Provided information =>
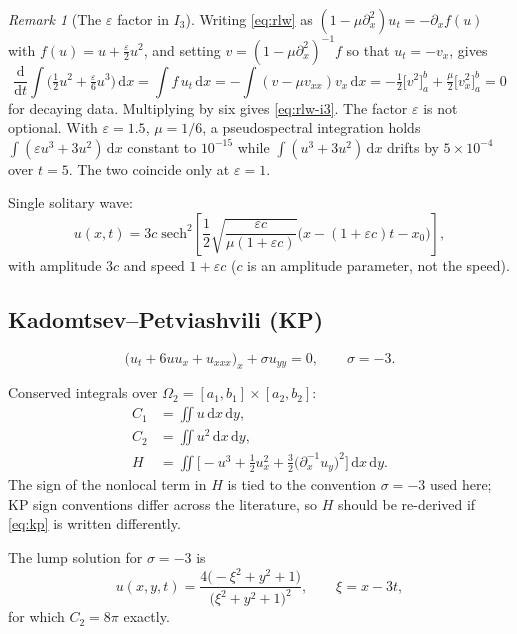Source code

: \documentclass[11pt,a4paper]{article}
\theoremstyle{remark}
\newtheorem{remark}{Remark}
\newcommand{\dx}{\,\mathrm{d}x}
\newcommand{\dy}{\,\mathrm{d}y}
\newcommand{\Om}{\Omega}
\begin{document}
\begin{remark}[The $\varepsilon$ factor in $I_3$]
Writing \eqref{eq:rlw} as $(1-\mu\partial_x^2)u_t = -\partial_x f(u)$ with
$f(u) = u + \tfrac{\varepsilon}{2}u^2$, and setting
$v = (1-\mu\partial_x^2)^{-1}f$ so that $u_t = -v_x$, gives
\begin{equation}
\frac{\mathrm d}{\mathrm dt}\int\Big(\tfrac12 u^2 + \tfrac{\varepsilon}{6}u^3\Big)\dx
= \int f\,u_t \dx = -\int (v-\mu v_{xx})v_x\dx
= -\tfrac12\big[v^2\big]_a^b + \tfrac{\mu}{2}\big[v_x^2\big]_a^b = 0
\end{equation}
for decaying data. Multiplying by six gives \eqref{eq:rlw-i3}. The factor
$\varepsilon$ is not optional. With $\varepsilon = 1.5$, $\mu = 1/6$, a
pseudospectral integration holds $\int(\varepsilon u^3+3u^2)\dx$ constant to
$10^{-15}$ while $\int(u^3+3u^2)\dx$ drifts by $5\times10^{-4}$ over $t=5$.
The two coincide only at $\varepsilon = 1$.
\end{remark}

Single solitary wave:
\begin{equation}
u(x,t) = 3c\;\mathrm{sech}^2\!\left[\frac{1}{2}\sqrt{\frac{\varepsilon c}{\mu(1+\varepsilon c)}}
\Big(x - (1+\varepsilon c)t - x_0\Big)\right],
\label{eq:rlw-soliton}
\end{equation}
with amplitude $3c$ and speed $1+\varepsilon c$ ($c$ is an amplitude parameter,
not the speed).

\subsection{Kadomtsev--Petviashvili (KP)}

\begin{equation}
\big(u_t + 6uu_x + u_{xxx}\big)_x + \sigma u_{yy} = 0, \qquad \sigma = -3 .
\label{eq:kp}
\end{equation}

Conserved integrals over $\Om_2 = [a_1,b_1]\times[a_2,b_2]$:
\begin{align}
C_1 &= \iint u \dx\dy, \\
C_2 &= \iint u^2 \dx\dy, \\
H &= \iint \Big[-u^3 + \tfrac12 u_x^2 + \tfrac32 \big(\partial_x^{-1}u_y\big)^2\Big]\dx\dy .
\end{align}
The sign of the nonlocal term in $H$ is tied to the convention $\sigma = -3$
used here; KP sign conventions differ across the literature, so $H$ should be
re-derived if \eqref{eq:kp} is written differently.

The lump solution for $\sigma=-3$ is
\begin{equation}
u(x,y,t) = \frac{4\big(-\xi^2 + y^2 + 1\big)}{\big(\xi^2+y^2+1\big)^2},
\qquad \xi = x - 3t,
\end{equation}
for which $C_2 = 8\pi$ exactly.
\end{document}
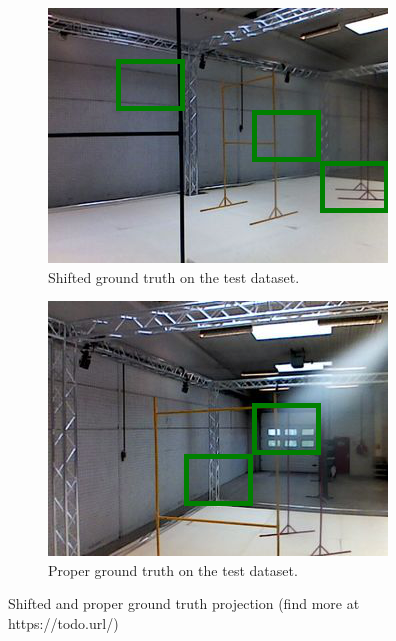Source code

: \begin{figure}[h]
	\centering
	\begin{subfigure}{0.49\textwidth}
		\includegraphics[width=\textwidth]{figure/shifted_gt.png}
		\caption{Shifted ground truth on the test dataset.}
		\label{fig:bad-gt}
	\end{subfigure}
	\begin{subfigure}{0.49\textwidth}
		\includegraphics[width=\textwidth]{figure/good_gt.png}
		\caption{Proper ground truth on the test dataset.}
		\label{fig:good-gt}
	\end{subfigure}
	\caption[Shifted and proper ground truth projection]{Shifted and proper
	ground truth projection (find more at https://todo.url/)}
\end{figure}

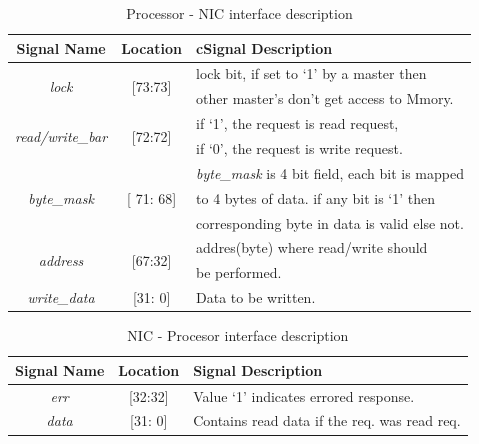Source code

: \documentclass[a4paper,11pt, final]{report}
\begin{document}
				\begin{table}[!htbp]
					\centering
					\begin{tabular}{ccl}
						\hline
						\textbf{Signal Name} 			& \textbf{Location} 		&{c}\textbf{Signal Description}  \\ \hline
						\multirow{2}{*}{\textit{lock}}		& \multirow{2}{*}{[73:73]}	& lock bit, if set to `1' by a master then\\
											&				& other master's don't get access to Mmory.\\ \hline
						\multirow{2}{*}{\textit{read/write\_bar}}& \multirow{2}{*}{[72:72]}	& if `1', the request is read request,\\ 
											& 				& if `0', the request is write request.\\ \hline
						\multirow{3}{*}{\textit{byte\_mask}}	& \multirow{3}{*}{[ 71: 68]}	& \textit{byte\_mask} is 4 bit field, each bit is mapped\\
											&				& to 4 bytes of data. if any bit is `1' then\\
											& 				& corresponding byte in data is valid else not.\\ \hline 
						\multirow{2}{*}{\textit{address}}   	& \multirow{2}{*}{[67:32]} 	& addres(byte) where read/write should\\ 
											&				& be performed.\\ \hline
						\textit{write\_data}   			& [31: 0] 			& Data to be written.\\ \hline
					\end{tabular}
					\caption{Processor - NIC interface description}
					\label{tab:Proc-NIC-interface-req}
				\end{table}

				\begin{table}[!htbp]
					\centering
					\begin{tabular}{ccl}
						\hline
						\textbf{Signal Name} 		& \textbf{Location} 		&\textbf{Signal Description}  \\ \hline
						\textit{err}			& [32:32]			& Value `1' indicates errored response.\\\hline
						\textit{data}   		& [31: 0] 			& Contains read data if the req. was read req.\\ \hline
					\end{tabular}
					\caption{ NIC - Procesor interface description}
					\label{tab:NIC-Proc-interface-resp}
				\end{table}

	
\end{document}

What is needed =>
Find the string "sigma" in the listing and copy every line in which it occurs.

Completed task =>
\big(u_t + 6uu_x + u_{xxx}\big)_x + \sigma u_{yy} = 0, \qquad \sigma = -3 .
The sign of the nonlocal term in $H$ is tied to the convention $\sigma = -3$
The lump solution for $\sigma=-3$ is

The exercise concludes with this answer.